Work task –
Each line with the string "because" is to be copied from the records below.

(Data for processing begins)

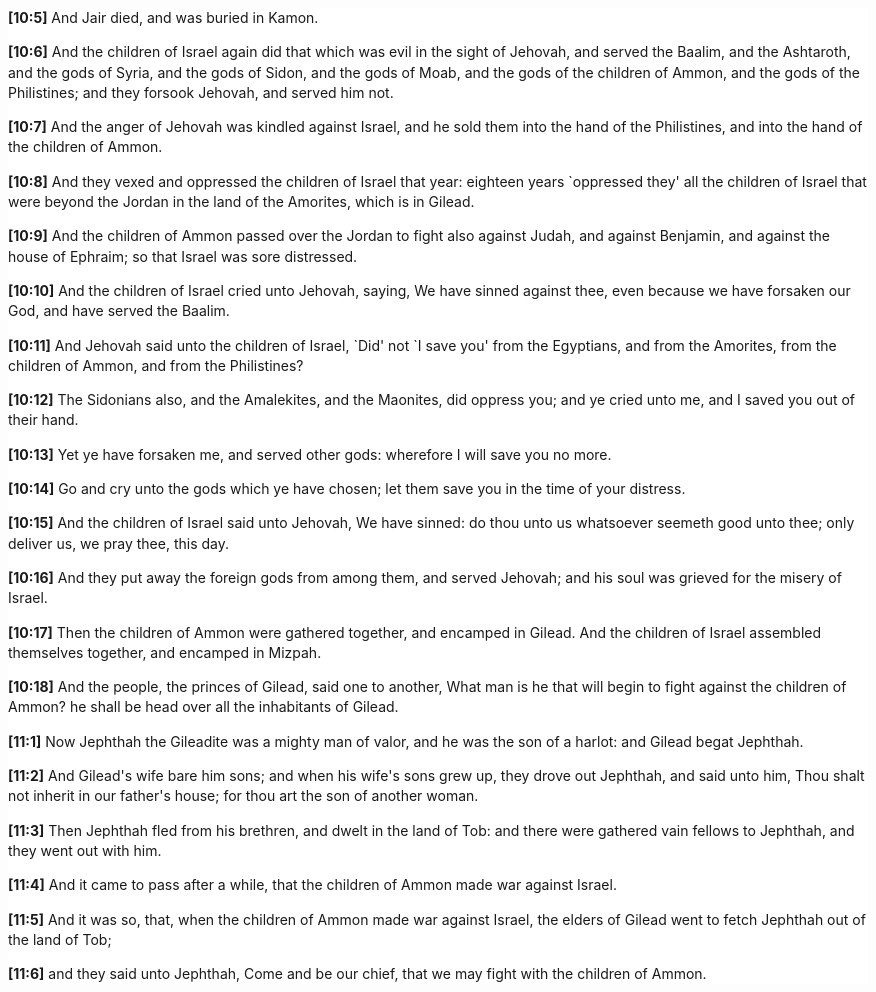 **[10:5]** And Jair died, and was buried in Kamon.

**[10:6]** And the children of Israel again did that which was evil in the sight of Jehovah, and served the Baalim, and the Ashtaroth, and the gods of Syria, and the gods of Sidon, and the gods of Moab, and the gods of the children of Ammon, and the gods of the Philistines; and they forsook Jehovah, and served him not.

**[10:7]** And the anger of Jehovah was kindled against Israel, and he sold them into the hand of the Philistines, and into the hand of the children of Ammon.

**[10:8]** And they vexed and oppressed the children of Israel that year: eighteen years \`oppressed they' all the children of Israel that were beyond the Jordan in the land of the Amorites, which is in Gilead.

**[10:9]** And the children of Ammon passed over the Jordan to fight also against Judah, and against Benjamin, and against the house of Ephraim; so that Israel was sore distressed.

**[10:10]** And the children of Israel cried unto Jehovah, saying, We have sinned against thee, even because we have forsaken our God, and have served the Baalim.

**[10:11]** And Jehovah said unto the children of Israel, \`Did' not \`I save you' from the Egyptians, and from the Amorites, from the children of Ammon, and from the Philistines?

**[10:12]** The Sidonians also, and the Amalekites, and the Maonites, did oppress you; and ye cried unto me, and I saved you out of their hand.

**[10:13]** Yet ye have forsaken me, and served other gods: wherefore I will save you no more.

**[10:14]** Go and cry unto the gods which ye have chosen; let them save you in the time of your distress.

**[10:15]** And the children of Israel said unto Jehovah, We have sinned: do thou unto us whatsoever seemeth good unto thee; only deliver us, we pray thee, this day.

**[10:16]** And they put away the foreign gods from among them, and served Jehovah; and his soul was grieved for the misery of Israel.

**[10:17]** Then the children of Ammon were gathered together, and encamped in Gilead. And the children of Israel assembled themselves together, and encamped in Mizpah.

**[10:18]** And the people, the princes of Gilead, said one to another, What man is he that will begin to fight against the children of Ammon? he shall be head over all the inhabitants of Gilead.

**[11:1]** Now Jephthah the Gileadite was a mighty man of valor, and he was the son of a harlot: and Gilead begat Jephthah.

**[11:2]** And Gilead's wife bare him sons; and when his wife's sons grew up, they drove out Jephthah, and said unto him, Thou shalt not inherit in our father's house; for thou art the son of another woman.

**[11:3]** Then Jephthah fled from his brethren, and dwelt in the land of Tob: and there were gathered vain fellows to Jephthah, and they went out with him.

**[11:4]** And it came to pass after a while, that the children of Ammon made war against Israel.

**[11:5]** And it was so, that, when the children of Ammon made war against Israel, the elders of Gilead went to fetch Jephthah out of the land of Tob;

**[11:6]** and they said unto Jephthah, Come and be our chief, that we may fight with the children of Ammon.
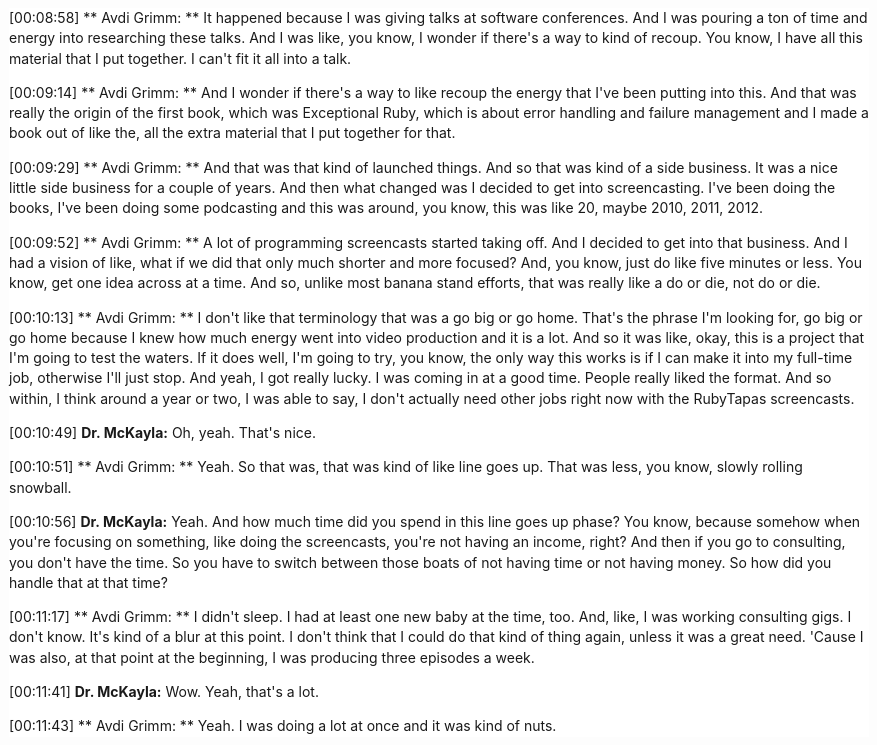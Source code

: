 [00:08:58] ** Avdi Grimm: **  It happened because I was giving talks at software 
conferences. And I was pouring a ton of time and energy into researching these 
talks. And I was like, you know, I wonder if there's a way to kind of recoup. 
You know, I have all this material that I put together. I can't fit it all into 
a talk.

[00:09:14] ** Avdi Grimm: **  And I wonder if there's a way to like recoup the 
energy that I've been putting into this. And that was really the origin of the 
first book, which was Exceptional Ruby, which is about error handling and 
failure management and I made a book out of like the, all the extra material 
that I put together for that.

[00:09:29] ** Avdi Grimm: **  And that was that kind of launched things. And so 
that was kind of a side business. It was a nice little side business for a 
couple of years. And then what changed was I decided to get into screencasting. 
I've been doing the books, I've been doing some podcasting and this was around, 
you know, this was like 20, maybe 2010, 2011, 2012.

[00:09:52] ** Avdi Grimm: **  A lot of programming screencasts started taking 
off. And I decided to get into that business. And I had a vision of like, what 
if we did that only much shorter and more focused? And, you know, just do like 
five minutes or less. You know, get one idea across at a time. And so, unlike 
most banana stand efforts, that was really like a do or die, not do or die.

[00:10:13] ** Avdi Grimm: **  I don't like that terminology that was a go big or 
go home. That's the phrase I'm looking for, go big or go home because I knew how 
much energy went into video production and it is a lot. And so it was like, 
okay, this is a project that I'm going to test the waters. If it does well, I'm 
going to try, you know, the only way this works is if I can make it into my 
full-time job, otherwise I'll just stop. And yeah, I got really lucky. I was 
coming in at a good time. People really liked the format. And so within, I think 
around a year or two, I was able to say, I don't actually need other jobs right 
now with the RubyTapas screencasts. 

[00:10:49] **Dr. McKayla:**  Oh, yeah. That's nice. 

[00:10:51] ** Avdi Grimm: **  Yeah. So that was, that was kind of like line goes 
up. That was less, you know, slowly rolling snowball.

[00:10:56] **Dr. McKayla:**  Yeah. And how much time did you spend in this 
line goes up phase? You know, because somehow when you're focusing on something, 
like doing the screencasts, you're not having an income, right? And then if you 
go to consulting, you don't have the time. So you have to switch between those 
boats of not having time or not having money. So how did you handle that at that 
time? 

[00:11:17] ** Avdi Grimm: **  I didn't sleep. I had at least one new baby at the 
time, too. And, like, I was working consulting gigs. I don't know. It's kind of 
a blur at this point. I don't think that I could do that kind of thing again, 
unless it was a great need. 'Cause I was also, at that point at the beginning, I 
was producing three episodes a week. 

[00:11:41] **Dr. McKayla:**  Wow. Yeah, that's a lot. 

[00:11:43] ** Avdi Grimm: **  Yeah. I was doing a lot at once and it was kind of 
nuts. 
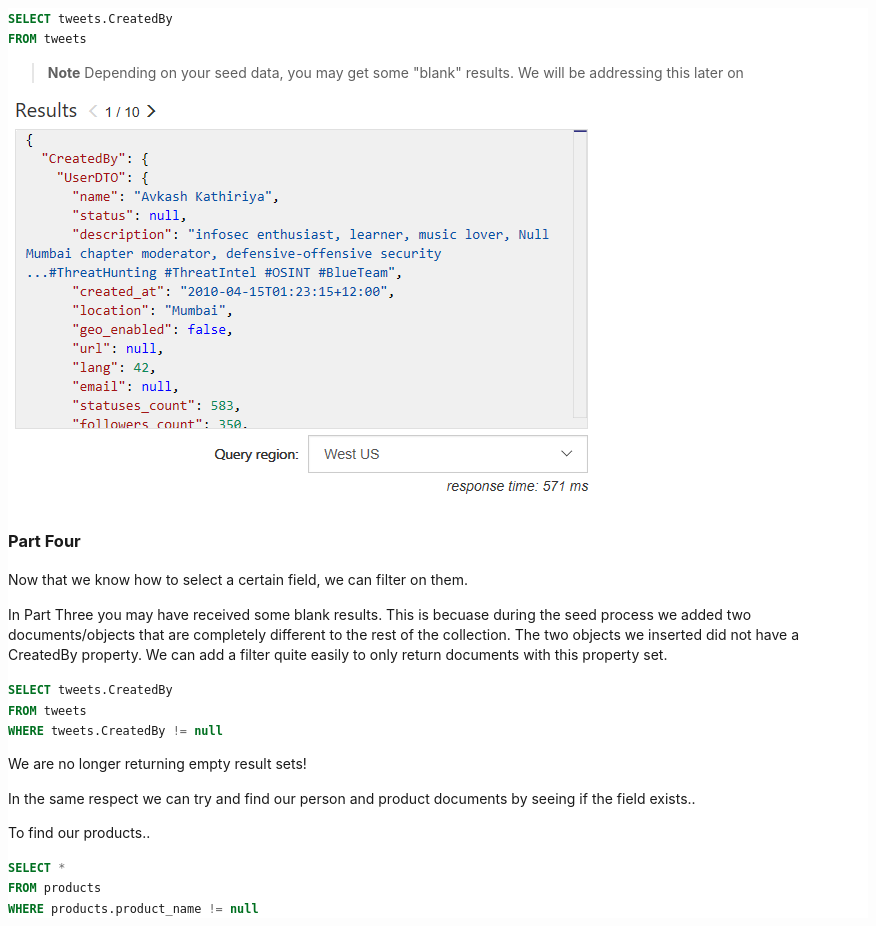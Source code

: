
 ```SQL
SELECT tweets.CreatedBy
FROM tweets
```

> **Note** Depending on your seed data, you may get some "blank" results. We will be addressing this later on

![](./images/id_results.png)


### Part Four

Now that we know how to select a certain field, we can filter on them.

In Part Three you may have received some blank results. This is becuase during the seed process we added two documents/objects that are completely different to the rest of the collection. The two objects we inserted did not have a CreatedBy property. We can add a filter quite easily to only return documents with this property set.

```SQL
SELECT tweets.CreatedBy
FROM tweets
WHERE tweets.CreatedBy != null
```

We are no longer returning empty result sets!

In the same respect we can try and find our person and product documents by seeing if the field exists.. 

To find our products..

```SQL
SELECT *
FROM products
WHERE products.product_name != null
```
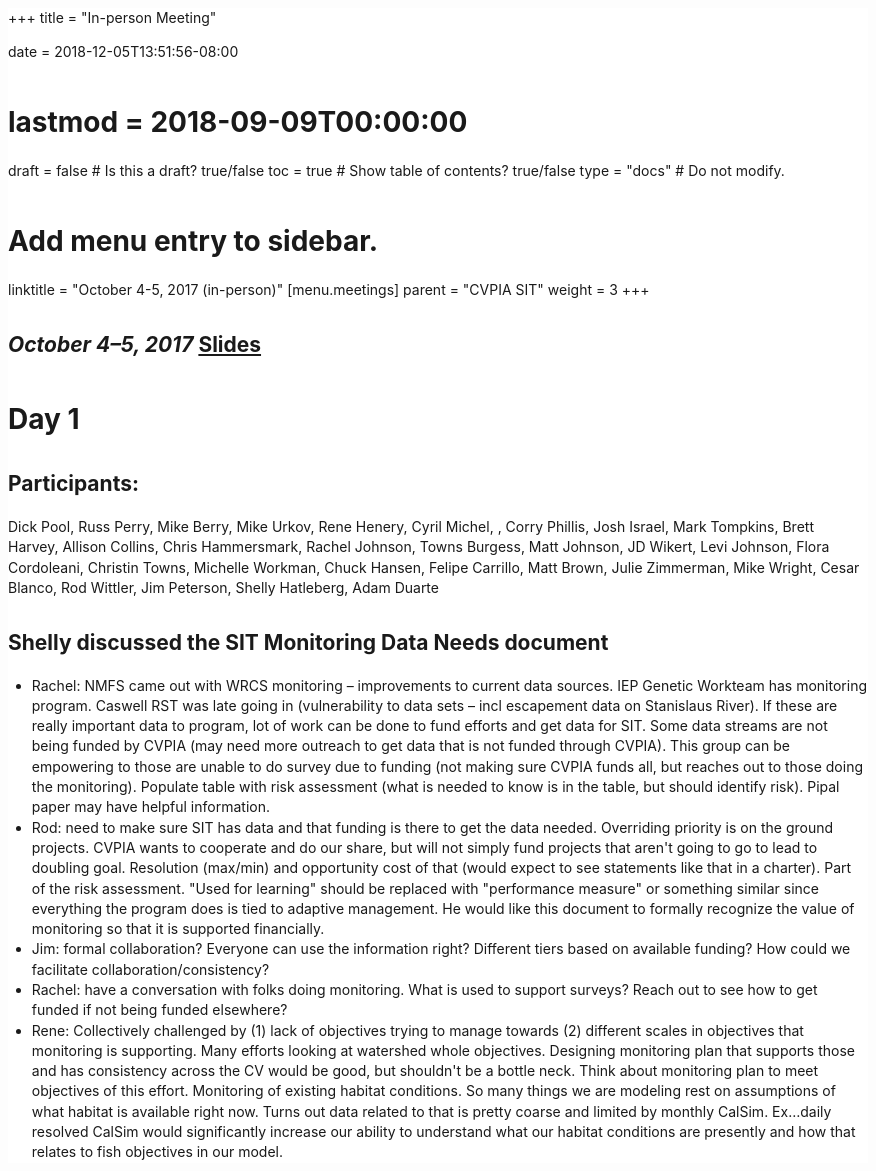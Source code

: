+++
title = "In-person Meeting"

date = 2018-12-05T13:51:56-08:00
# lastmod = 2018-09-09T00:00:00

draft = false  # Is this a draft? true/false
toc = true  # Show table of contents? true/false
type = "docs"  # Do not modify.

# Add menu entry to sidebar.
linktitle = "October 4-5, 2017 (in-person)"
[menu.meetings]
  parent = "CVPIA SIT"
  weight = 3
+++

## *October 4–5, 2017* [Slides](https://s3-us-west-2.amazonaws.com/cvpia-meeting-slides/SITMeeting10_4_5Slides.pdf)

# Day 1

## Participants:

Dick Pool, Russ Perry, Mike Berry, Mike Urkov, Rene Henery, Cyril Michel, , Corry Phillis, Josh Israel, Mark Tompkins, Brett Harvey, Allison Collins, Chris Hammersmark, Rachel Johnson, Towns Burgess, Matt Johnson, JD Wikert, Levi Johnson, Flora Cordoleani, Christin Towns, Michelle Workman, Chuck Hansen, Felipe Carrillo, Matt Brown, Julie Zimmerman, Mike Wright, Cesar Blanco, Rod Wittler, Jim Peterson, Shelly Hatleberg, Adam Duarte

## Shelly discussed the SIT Monitoring Data Needs document 
- Rachel: NMFS came out with WRCS monitoring – improvements to current data sources. IEP Genetic Workteam has monitoring program. Caswell RST was late going in (vulnerability to data sets – incl escapement data on Stanislaus River). If these are really important data to program, lot of work can be done to fund efforts and get data for SIT. Some data streams are not being funded by CVPIA (may need more outreach to get data that is not funded through CVPIA). This group can be empowering to those are unable to do survey due to funding (not making sure CVPIA funds all, but reaches out to those doing the monitoring). Populate table with risk assessment (what is needed to know is in the table, but should identify risk). Pipal paper may have helpful information.
- Rod: need to make sure SIT has data and that funding is there to get the data needed. Overriding priority is on the ground projects. CVPIA wants to cooperate and do our share, but will not simply fund projects that aren&#39;t going to go to lead to doubling goal. Resolution (max/min) and opportunity cost of that (would expect to see statements like that in a charter). Part of the risk assessment. &quot;Used for learning&quot; should be replaced with &quot;performance measure&quot; or something similar since everything the program does is tied to adaptive management. He would like this document to formally recognize the value of monitoring so that it is supported financially.
- Jim: formal collaboration? Everyone can use the information right? Different tiers based on available funding? How could we facilitate collaboration/consistency?
- Rachel: have a conversation with folks doing monitoring. What is used to support surveys? Reach out to see how to get funded if not being funded elsewhere?
- Rene: Collectively challenged by (1) lack of objectives trying to manage towards (2) different scales in objectives that monitoring is supporting. Many efforts looking at watershed whole objectives. Designing monitoring plan that supports those and has consistency across the CV would be good, but shouldn&#39;t be a bottle neck. Think about monitoring plan to meet objectives of this effort. Monitoring of existing habitat conditions. So many things we are modeling rest on assumptions of what habitat is available right now. Turns out data related to that is pretty coarse and limited by monthly CalSim. Ex…daily resolved CalSim would significantly increase our ability to understand what our habitat conditions are presently and how that relates to fish objectives in our model.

(Data for processing ends)

Task answer –
**[10:10]** And the children of Israel cried unto Jehovah, saying, We have sinned against thee, even because we have forsaken our God, and have served the Baalim.
: [00:08:58] ** Avdi Grimm: **  It happened because I was giving talks at software 
go home. That's the phrase I'm looking for, go big or go home because I knew how 
line goes up phase? You know, because somehow when you're focusing on something, 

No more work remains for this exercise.